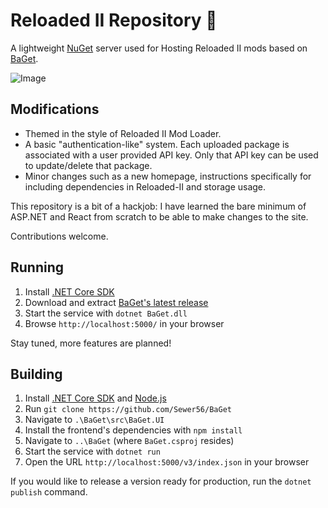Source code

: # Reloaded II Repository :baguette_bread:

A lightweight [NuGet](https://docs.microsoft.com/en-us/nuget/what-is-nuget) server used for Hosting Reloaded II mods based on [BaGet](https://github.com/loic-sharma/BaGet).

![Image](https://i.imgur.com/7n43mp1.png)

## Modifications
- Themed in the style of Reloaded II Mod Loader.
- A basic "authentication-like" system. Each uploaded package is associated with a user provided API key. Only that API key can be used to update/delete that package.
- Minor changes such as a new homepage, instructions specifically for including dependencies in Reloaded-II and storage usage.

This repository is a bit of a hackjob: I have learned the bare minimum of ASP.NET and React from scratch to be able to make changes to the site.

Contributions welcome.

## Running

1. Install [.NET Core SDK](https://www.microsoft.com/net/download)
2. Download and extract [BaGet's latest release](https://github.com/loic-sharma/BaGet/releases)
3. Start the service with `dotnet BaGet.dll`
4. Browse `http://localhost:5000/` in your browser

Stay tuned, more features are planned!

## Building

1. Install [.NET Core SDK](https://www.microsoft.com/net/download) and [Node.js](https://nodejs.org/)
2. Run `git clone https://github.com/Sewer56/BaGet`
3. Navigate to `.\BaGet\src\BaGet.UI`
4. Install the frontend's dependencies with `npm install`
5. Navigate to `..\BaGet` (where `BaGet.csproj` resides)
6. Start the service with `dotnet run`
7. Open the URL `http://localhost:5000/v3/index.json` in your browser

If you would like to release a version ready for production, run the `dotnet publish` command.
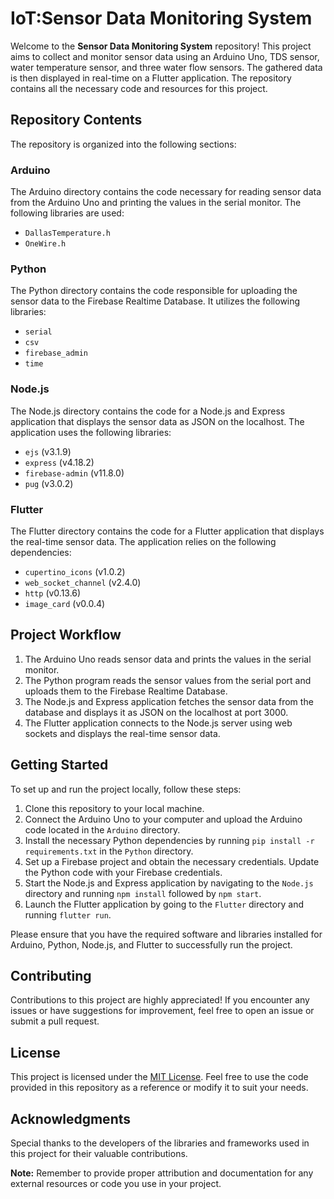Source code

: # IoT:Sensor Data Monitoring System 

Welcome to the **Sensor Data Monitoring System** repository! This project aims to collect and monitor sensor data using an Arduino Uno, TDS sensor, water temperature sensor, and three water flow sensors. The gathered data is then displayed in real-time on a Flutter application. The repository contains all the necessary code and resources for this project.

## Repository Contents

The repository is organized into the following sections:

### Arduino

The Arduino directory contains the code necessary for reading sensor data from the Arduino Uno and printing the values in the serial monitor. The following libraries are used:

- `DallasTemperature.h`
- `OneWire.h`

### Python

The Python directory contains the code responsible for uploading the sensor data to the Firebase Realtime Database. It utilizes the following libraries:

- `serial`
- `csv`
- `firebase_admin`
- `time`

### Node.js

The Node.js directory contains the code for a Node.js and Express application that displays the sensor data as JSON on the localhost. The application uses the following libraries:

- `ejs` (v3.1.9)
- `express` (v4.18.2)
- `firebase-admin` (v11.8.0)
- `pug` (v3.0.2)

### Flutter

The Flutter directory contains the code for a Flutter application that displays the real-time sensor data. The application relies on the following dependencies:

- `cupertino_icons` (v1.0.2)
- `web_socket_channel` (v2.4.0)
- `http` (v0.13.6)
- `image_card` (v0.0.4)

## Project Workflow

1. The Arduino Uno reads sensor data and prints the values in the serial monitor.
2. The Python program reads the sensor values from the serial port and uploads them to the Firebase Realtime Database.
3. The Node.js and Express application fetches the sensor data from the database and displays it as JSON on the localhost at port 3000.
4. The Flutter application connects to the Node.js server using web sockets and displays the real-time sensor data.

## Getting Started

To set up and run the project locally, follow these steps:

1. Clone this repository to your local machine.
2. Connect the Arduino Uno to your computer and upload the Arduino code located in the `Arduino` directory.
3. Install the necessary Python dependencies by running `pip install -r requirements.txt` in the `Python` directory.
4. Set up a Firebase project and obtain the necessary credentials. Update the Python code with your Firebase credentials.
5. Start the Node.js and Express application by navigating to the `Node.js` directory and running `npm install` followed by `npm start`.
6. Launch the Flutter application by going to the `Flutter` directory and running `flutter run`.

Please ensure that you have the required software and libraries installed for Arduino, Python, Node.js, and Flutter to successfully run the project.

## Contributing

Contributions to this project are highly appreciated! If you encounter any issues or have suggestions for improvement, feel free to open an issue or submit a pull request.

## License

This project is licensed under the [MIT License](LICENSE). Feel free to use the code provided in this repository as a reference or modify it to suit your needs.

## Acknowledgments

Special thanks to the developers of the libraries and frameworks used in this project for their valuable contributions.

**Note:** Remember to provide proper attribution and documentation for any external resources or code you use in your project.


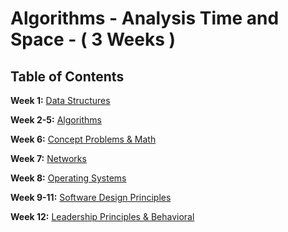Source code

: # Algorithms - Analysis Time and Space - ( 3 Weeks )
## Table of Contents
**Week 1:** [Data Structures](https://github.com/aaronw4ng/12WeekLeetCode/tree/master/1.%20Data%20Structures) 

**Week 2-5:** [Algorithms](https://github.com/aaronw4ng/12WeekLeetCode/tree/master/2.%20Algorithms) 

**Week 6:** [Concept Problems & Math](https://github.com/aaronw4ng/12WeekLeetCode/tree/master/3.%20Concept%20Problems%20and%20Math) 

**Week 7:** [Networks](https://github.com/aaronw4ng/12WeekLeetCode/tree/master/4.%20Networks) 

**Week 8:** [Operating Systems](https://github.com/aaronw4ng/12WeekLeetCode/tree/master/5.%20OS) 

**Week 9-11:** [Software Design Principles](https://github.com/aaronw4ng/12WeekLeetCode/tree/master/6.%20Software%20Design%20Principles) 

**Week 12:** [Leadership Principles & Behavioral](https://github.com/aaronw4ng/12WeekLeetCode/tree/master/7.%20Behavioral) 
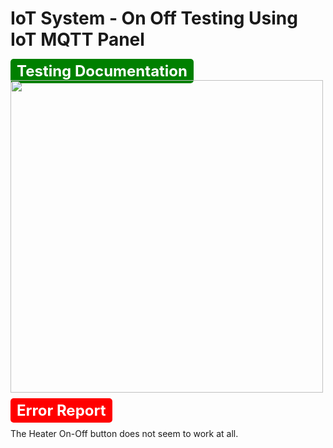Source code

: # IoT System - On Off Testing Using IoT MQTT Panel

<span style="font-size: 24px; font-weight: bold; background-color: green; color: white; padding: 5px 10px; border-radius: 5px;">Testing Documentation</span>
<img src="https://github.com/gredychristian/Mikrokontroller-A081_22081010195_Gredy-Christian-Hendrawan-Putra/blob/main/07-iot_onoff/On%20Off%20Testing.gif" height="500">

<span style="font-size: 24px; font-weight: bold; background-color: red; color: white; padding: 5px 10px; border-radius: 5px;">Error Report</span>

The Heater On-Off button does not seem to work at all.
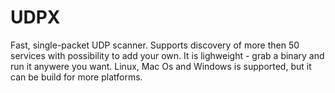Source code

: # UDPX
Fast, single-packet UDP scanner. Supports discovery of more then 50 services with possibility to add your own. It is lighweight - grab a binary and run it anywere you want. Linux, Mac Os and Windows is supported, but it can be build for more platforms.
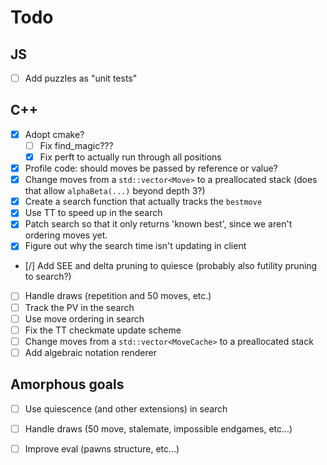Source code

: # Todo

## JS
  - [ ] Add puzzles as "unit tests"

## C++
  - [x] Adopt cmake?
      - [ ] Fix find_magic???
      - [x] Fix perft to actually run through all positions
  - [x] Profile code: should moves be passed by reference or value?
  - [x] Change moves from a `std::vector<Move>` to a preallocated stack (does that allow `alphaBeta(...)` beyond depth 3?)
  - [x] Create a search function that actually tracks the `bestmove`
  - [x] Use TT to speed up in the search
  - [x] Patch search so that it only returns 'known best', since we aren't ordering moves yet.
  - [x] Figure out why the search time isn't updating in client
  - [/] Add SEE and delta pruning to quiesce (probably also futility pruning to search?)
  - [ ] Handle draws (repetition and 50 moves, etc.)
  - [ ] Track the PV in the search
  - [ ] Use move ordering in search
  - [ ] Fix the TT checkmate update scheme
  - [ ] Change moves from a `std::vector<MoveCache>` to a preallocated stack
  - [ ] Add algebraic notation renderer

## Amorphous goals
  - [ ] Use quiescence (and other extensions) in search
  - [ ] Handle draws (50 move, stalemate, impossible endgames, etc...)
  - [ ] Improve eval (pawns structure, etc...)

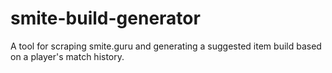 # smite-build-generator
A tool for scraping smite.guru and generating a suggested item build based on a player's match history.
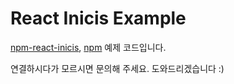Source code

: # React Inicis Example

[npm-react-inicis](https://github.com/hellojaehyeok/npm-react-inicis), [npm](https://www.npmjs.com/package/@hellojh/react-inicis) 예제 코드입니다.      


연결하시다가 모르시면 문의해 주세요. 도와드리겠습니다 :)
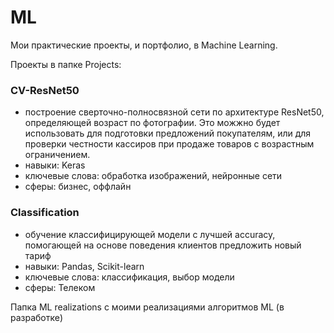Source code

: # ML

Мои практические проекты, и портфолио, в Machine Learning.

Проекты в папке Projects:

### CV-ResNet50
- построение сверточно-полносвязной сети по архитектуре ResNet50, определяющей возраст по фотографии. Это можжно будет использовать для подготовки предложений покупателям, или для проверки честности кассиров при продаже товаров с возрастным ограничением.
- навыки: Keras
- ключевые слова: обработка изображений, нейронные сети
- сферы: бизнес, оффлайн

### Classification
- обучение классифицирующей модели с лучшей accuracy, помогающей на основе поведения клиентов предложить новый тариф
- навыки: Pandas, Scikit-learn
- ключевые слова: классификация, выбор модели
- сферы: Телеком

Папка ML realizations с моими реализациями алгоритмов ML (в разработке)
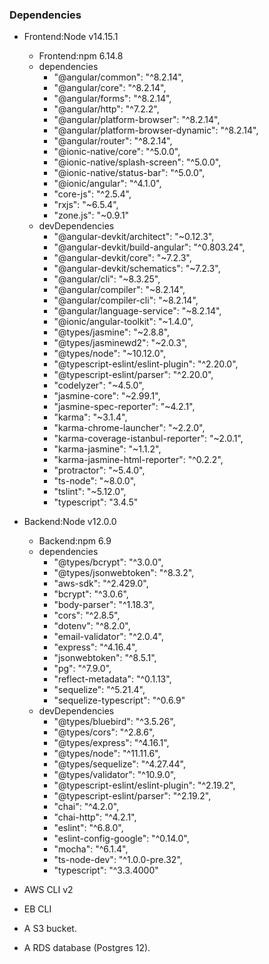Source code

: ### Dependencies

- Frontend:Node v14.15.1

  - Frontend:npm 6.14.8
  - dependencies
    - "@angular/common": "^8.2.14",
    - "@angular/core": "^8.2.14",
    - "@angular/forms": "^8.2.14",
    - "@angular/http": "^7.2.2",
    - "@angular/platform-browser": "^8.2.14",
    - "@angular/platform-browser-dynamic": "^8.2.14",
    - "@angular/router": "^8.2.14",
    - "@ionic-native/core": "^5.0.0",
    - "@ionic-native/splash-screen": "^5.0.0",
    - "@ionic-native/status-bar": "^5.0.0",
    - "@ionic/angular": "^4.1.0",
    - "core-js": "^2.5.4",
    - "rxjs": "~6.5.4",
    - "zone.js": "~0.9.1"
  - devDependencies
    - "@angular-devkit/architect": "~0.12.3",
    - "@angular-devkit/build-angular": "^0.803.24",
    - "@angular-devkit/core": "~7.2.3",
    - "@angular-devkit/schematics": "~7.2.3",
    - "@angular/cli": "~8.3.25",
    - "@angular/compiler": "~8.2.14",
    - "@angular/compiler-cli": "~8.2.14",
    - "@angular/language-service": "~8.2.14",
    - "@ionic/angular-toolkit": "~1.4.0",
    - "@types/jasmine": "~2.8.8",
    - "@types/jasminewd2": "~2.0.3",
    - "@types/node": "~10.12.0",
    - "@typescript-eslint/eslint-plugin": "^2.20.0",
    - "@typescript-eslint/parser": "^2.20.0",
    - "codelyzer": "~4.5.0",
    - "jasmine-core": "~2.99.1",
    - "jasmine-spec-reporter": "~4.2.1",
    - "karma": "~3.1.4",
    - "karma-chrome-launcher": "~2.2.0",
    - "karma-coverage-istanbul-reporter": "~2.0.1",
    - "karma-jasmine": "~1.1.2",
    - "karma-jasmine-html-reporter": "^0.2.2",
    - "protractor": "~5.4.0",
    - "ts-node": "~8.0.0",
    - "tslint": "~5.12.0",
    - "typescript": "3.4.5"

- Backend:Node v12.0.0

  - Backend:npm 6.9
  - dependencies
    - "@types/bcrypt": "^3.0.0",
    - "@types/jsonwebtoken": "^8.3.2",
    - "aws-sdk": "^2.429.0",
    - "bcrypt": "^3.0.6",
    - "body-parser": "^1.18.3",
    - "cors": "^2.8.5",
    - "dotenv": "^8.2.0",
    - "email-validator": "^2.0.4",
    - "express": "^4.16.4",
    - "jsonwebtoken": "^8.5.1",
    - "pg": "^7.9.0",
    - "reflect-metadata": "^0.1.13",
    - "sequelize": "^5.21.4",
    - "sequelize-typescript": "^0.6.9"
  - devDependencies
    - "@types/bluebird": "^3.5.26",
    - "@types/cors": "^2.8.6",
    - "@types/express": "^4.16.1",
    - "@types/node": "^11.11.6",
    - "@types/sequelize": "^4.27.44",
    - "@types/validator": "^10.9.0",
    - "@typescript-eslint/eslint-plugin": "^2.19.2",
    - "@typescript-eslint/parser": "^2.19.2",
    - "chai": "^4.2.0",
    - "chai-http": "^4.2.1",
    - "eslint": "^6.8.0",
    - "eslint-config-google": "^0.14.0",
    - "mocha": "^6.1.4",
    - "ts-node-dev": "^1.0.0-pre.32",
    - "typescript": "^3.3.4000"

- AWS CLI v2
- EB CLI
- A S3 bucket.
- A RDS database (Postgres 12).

○ ○ ○

- _Task requirements_:
Among the lines above, show every one that contains the string "padding".

- _Exercise result_:
<span style="font-size: 24px; font-weight: bold; background-color: green; color: white; padding: 5px 10px; border-radius: 5px;">Testing Documentation</span>
<span style="font-size: 24px; font-weight: bold; background-color: red; color: white; padding: 5px 10px; border-radius: 5px;">Error Report</span>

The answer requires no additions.